Anche Tokyo ha la sua Sagrada Família. E ora l’hanno spostata

Costruito a mano per oltre vent’anni dall’architetto Keisuke Oka, l’Arimaston Building è uno degli edifici più singolari del Giappone. Nel 2025 è stato spostato di circa dieci metri grazie all’antica tecnica dell’hikiya, che permette di trasferire un edificio intero senza demolirlo.

Keisuke Oka, Arimaston Building, 2025, Tokyo, Giappone

Foto Francesca Magnani

Keisuke Oka, Arimaston Building, 2025, Tokyo, Giappone

Foto Francesca Magnani

Keisuke Oka, Arimaston Building, 2025, Tokyo, Giappone

Foto Francesca Magnani

Keisuke Oka, Arimaston Building, 2025, Tokyo, Giappone

Foto Francesca Magnani

Quello che molti chiamano la “Sagrada Família di Tokyo” appartiene a quel patrimonio architettonico discreto e straordinario che in Giappone continua a sfidare l’idea stessa di edificio come oggetto immobile. L’Arimaston Building di Keisuke Oka, iniziato nel 2005 e costruito a mano per oltre vent’anni, è stato spostato nel 2025 di circa dieci metri grazie alla tecnica giapponese dell’hikiya, che permette di trasferire un edificio intero senza demolirlo. 

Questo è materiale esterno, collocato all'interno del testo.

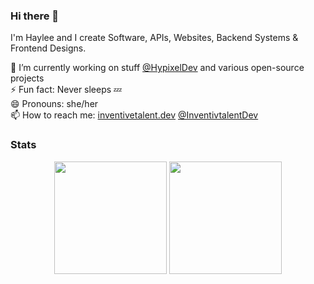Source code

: ### Hi there 👋

I'm Haylee and I create Software, APIs, Websites, Backend Systems & Frontend Designs. 

🔭 I’m currently working on stuff [@HypixelDev](https://github.com/HypixelDev) and various open-source projects   
⚡ Fun fact: Never sleeps 💤  
😄 Pronouns: she/her  
📫 How to reach me: [inventivetalent.dev](https://inventivetalent.dev?utm_source=github_readme) [@InventivtalentDev](https://twitter.com/Inventivtalent)   

### Stats
<div align="center">
  <img height="180em" src="https://github-readme-stats.vercel.app/api?username=InventivetalentDev&count_private=true&show_icons=true&theme=dark" />
  <img height="180em" src="https://github-readme-stats.vercel.app/api/top-langs/?username=InventivetalentDev&theme=dark&layout=compact&langs_count=6" />
</div>
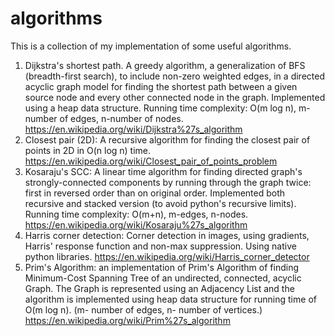 # algorithms

This is a collection of my implementation of some useful algorithms.

1. Dijkstra's shortest path. A greedy algorithm, a generalization of BFS (breadth-first search), to include non-zero weighted edges, in a directed acyclic graph model for finding the shortest path between a given source node and every other connected node in the graph. Implemented using a heap data structure. Running time complexity: O(m log n), m-number of edges, n-number of nodes. https://en.wikipedia.org/wiki/Dijkstra%27s_algorithm
2. Closest pair (2D): A recursive algorithm for finding the closest pair of points in 2D in O(n log n) time. https://en.wikipedia.org/wiki/Closest_pair_of_points_problem
3. Kosaraju's SCC: A linear time algorithm for finding directed graph's strongly-connected components by running through the graph twice: first in reversed order than on original order. Implemented both recursive and stacked version (to avoid python's recursive limits). Running time complexity: O(m+n), m-edges, n-nodes. https://en.wikipedia.org/wiki/Kosaraju%27s_algorithm
4. Harris corner detection: Corner detection in images, using gradients, Harris' response function and non-max suppression. Using native python libraries. https://en.wikipedia.org/wiki/Harris_corner_detector
5. Prim's Algorithm: an implementation of Prim's Algorithm of finding Minimum-Cost Spanning Tree of an undirected, connected, acyclic Graph. The Graph is represented using an Adjacency List and the algorithm is implemented using heap data structure for running time of O(m log n). (m- number of edges, n- number of vertices.) https://en.wikipedia.org/wiki/Prim%27s_algorithm
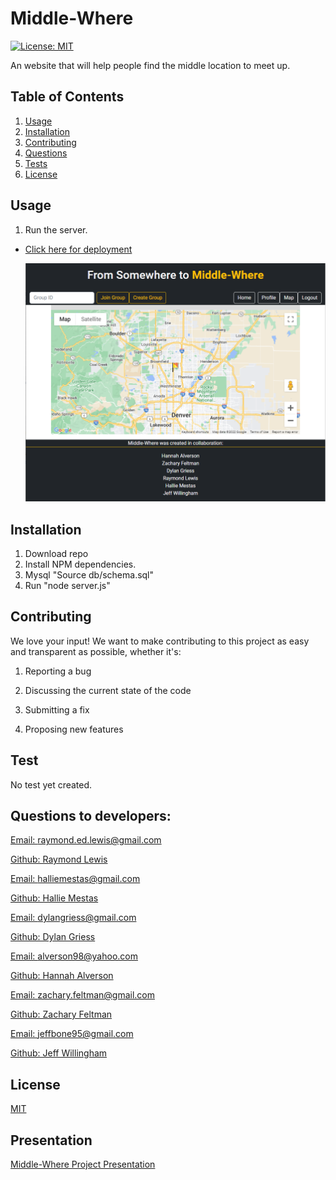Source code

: # Middle-Where

[![License: MIT](https://img.shields.io/badge/License-MIT-yellow.svg)](https://opensource.org/licenses/MIT)

An website that will help people find the middle location to meet up.

## Table of Contents

1.  [Usage](#Usage)
2.  [Installation](#Installation)
3.  [Contributing](#Contributing)
4.  [Questions](#Questions)
5.  [Tests](#Tests)
6.  [License](#License)

## Usage

1.  Run the server.

- <a href='https://limitless-temple-38712.herokuapp.com/'  target="_blank"> Click here for deployment </a>

  ![Website](/public/assets/readme.PNG)

## Installation

1. Download repo
2. Install NPM dependencies.
3. Mysql "Source db/schema.sql"
4. Run "node server.js"

## Contributing

We love your input! We want to make contributing to this project as easy and transparent as possible, whether it's:

1.  Reporting a bug

2.  Discussing the current state of the code

3.  Submitting a fix

4.  Proposing new features

## Test

No test yet created.

## Questions to developers:

<a href="mailto: raymond.ed.lewis@gmail.com">Email: raymond.ed.lewis@gmail.com</a>

<a href='https://github.com/l1keafox'>Github: Raymond Lewis</a>

<a href="mailto: halliemestas@gmail.com">Email: halliemestas@gmail.com</a>

<a href='https://github.com/halliemestas'>Github: Hallie Mestas</a>

<a href="mailto: dylangriess@gmail.com">Email: dylangriess@gmail.com</a>

<a href='https://github.com/dylangriess'>Github: Dylan Griess</a>

<a href="mailto: alverson98@yahoo.com">Email: alverson98@yahoo.com</a>

<a href='https://github.com/alverson98'>Github: Hannah Alverson</a>

<a href="mailto: zachary.feltman@gmail.com">Email: zachary.feltman@gmail.com</a>

<a href='https://github.com/ZacharyFeltman'>Github: Zachary Feltman</a>

<a href="mailto: jeffbone95.com">Email: jeffbone95@gmail.com</a>

<a href='https://github.com/jeffbone95'>Github: Jeff Willingham</a>

## License

[MIT](https://choosealicense.com/licenses/mit/)


## Presentation 

<a href='https://docs.google.com/presentation/d/1mJAnkit0rNHCGjT-1jI36Znehp6LbozFCB8hok9lkAE/edit#slide=id.g156b6241ecc_2_50'> Middle-Where Project Presentation </a>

Non si tratta di un semplice trasloco, ma di un’operazione ingegneristica che solleva la struttura dalle fondamenta, la mette in sicurezza e la conduce verso una nuova posizione, preservandone materia, memoria e identità. Il quartiere in cui si trova è Mita, nell’area di Minato, una zona di Tokyo che affonda le sue radici nell’Edo Period e che oggi si presenta come un paesaggio urbano elegante, centrale e in trasformazione.

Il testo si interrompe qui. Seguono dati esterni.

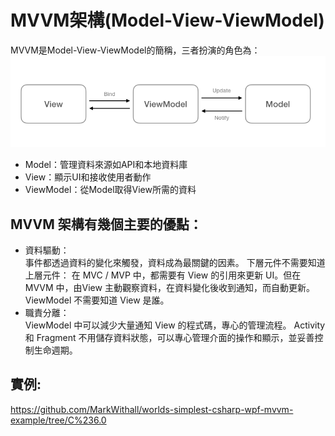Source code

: # MVVM架構(Model-View-ViewModel)
MVVM是Model-View-ViewModel的簡稱，三者扮演的角色為：
![](2020-06-06-10-28-55.png)
- Model：管理資料來源如API和本地資料庫
- View：顯示UI和接收使用者動作
- ViewModel：從Model取得View所需的資料

## MVVM 架構有幾個主要的優點：
- 資料驅動：  
事件都透過資料的變化來觸發，資料成為最關鍵的因素。
下層元件不需要知道上層元件：
在 MVC / MVP 中，都需要有 View 的引用來更新 UI。但在 MVVM 中，由View 主動觀察資料，在資料變化後收到通知，而自動更新。 ViewModel 不需要知道 View 是誰。
- 職責分離：  
ViewModel 中可以減少大量通知 View 的程式碼，專心的管理流程。
Activity 和 Fragment 不用儲存資料狀態，可以專心管理介面的操作和顯示，並妥善控制生命週期。

## 實例:  
https://github.com/MarkWithall/worlds-simplest-csharp-wpf-mvvm-example/tree/C%236.0
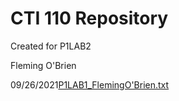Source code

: # CTI 110 Repository

Created for P1LAB2

Fleming O'Brien

09/26/2021[P1LAB1_FlemingO'Brien.txt](https://github.com/Musset12/CTI110/files/7232321/P1LAB1_FlemingO.Brien.txt)


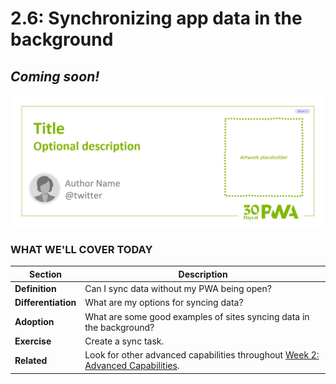 # 2.6: Synchronizing app data in the background

## *Coming soon!*

![Placeholder Banner Only. Replace when final assets ready.](_media/week2-placeholder.jpg)

### WHAT WE'LL COVER TODAY

| Section | Description |
| ------- | ----------- |
| **Definition** | Can I sync data without my PWA being open? |
| **Differentiation** | What are my options for syncing data? |
| **Adoption** | What are some good examples of sites syncing data in the background? |
| **Exercise** | Create a sync task. |
| **Related** | Look for other advanced capabilities throughout [Week 2: Advanced Capabilities](../advanced-capabilities). |
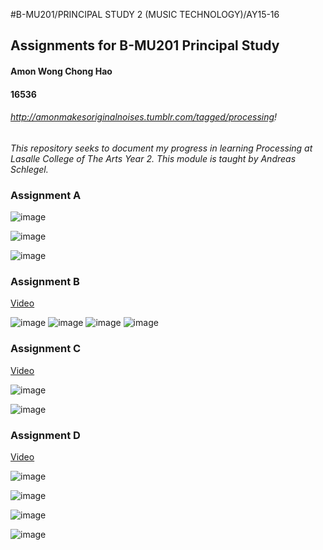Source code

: #B-MU201/PRINCIPAL STUDY 2 (MUSIC TECHNOLOGY)/AY15-16

## Assignments for B-MU201 Principal Study

#### Amon Wong Chong Hao
#### 16536
###### *http://amonmakesoriginalnoises.tumblr.com/tagged/processing*!

*This repository seeks to document my progress in learning Processing at Lasalle College of The Arts Year 2. This module is taught by Andreas Schlegel.*


### Assignment A 
![image](http://49.media.tumblr.com/415352a570d06f8dfd20b2773ca180d5/tumblr_o1iqdzGZ1Y1udcd6jo1_400.gif)

![image](http://49.media.tumblr.com/4536d13deaf1f7ff5660806c0d49154f/tumblr_o1iqdzGZ1Y1udcd6jo2_400.gif)

![image](http://45.media.tumblr.com/12e680541d6de853e06e31796699e36d/tumblr_o1iqdzGZ1Y1udcd6jo3_400.gif)

### Assignment B 
[Video](https://vimeo.com/158636618)

![image](http://imgur.com/hw9Vyrj)
![image](http://imgur.com/RVt5JhD)
![image](http://imgur.com/SEEgrBU)
![image](http://imgur.com/8fytv6s)

 
### Assignment C
[Video](https://vimeo.com/150841540)

![image](http://41.media.tumblr.com/094dd5c702f4ec1051b8f9aeb8aecb10/tumblr_o4nri3ZjyN1udcd6jo1_1280.jpg)


![image](http://41.media.tumblr.com/131c5534b4f27097a36250258bdc7163/tumblr_o4nri3ZjyN1udcd6jo2_1280.jpg)



### Assignment D 
[Video](https://vimeo.com/163207128)

![image](http://40.media.tumblr.com/acd252a73eaae5f132f6b87263ee34c7/tumblr_o5tdfpH4fl1udcd6jo1_1280.png)

![image](http://41.media.tumblr.com/08a81b40eeba2953b967c4acc9ed4c2a/tumblr_o5tdfpH4fl1udcd6jo4_1280.png)

![image](http://40.media.tumblr.com/6e1c5a3d2bfb4c73d46562b322ddb434/tumblr_o5tdfpH4fl1udcd6jo5_1280.png)

![image](http://41.media.tumblr.com/03e8d94863e60002c42eb19b44bf66d9/tumblr_o5tdfpH4fl1udcd6jo8_1280.png)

Keisuke Oka, Arimaston Building, 2025, Tokyo, Giappone. Foto Francesca Magnani

Qui convivono residenze, istituzioni, scuole e una pressione immobiliare che ha cambiato il volto del quartiere nel tempo. È proprio questa stratificazione, fatta di permanenza e sostituzione, a rendere Mita il luogo ideale per comprendere il destino dell’Arimaston: un edificio singolare, nato artigianalmente e poi salvato non con la nostalgia ma con la mobilità.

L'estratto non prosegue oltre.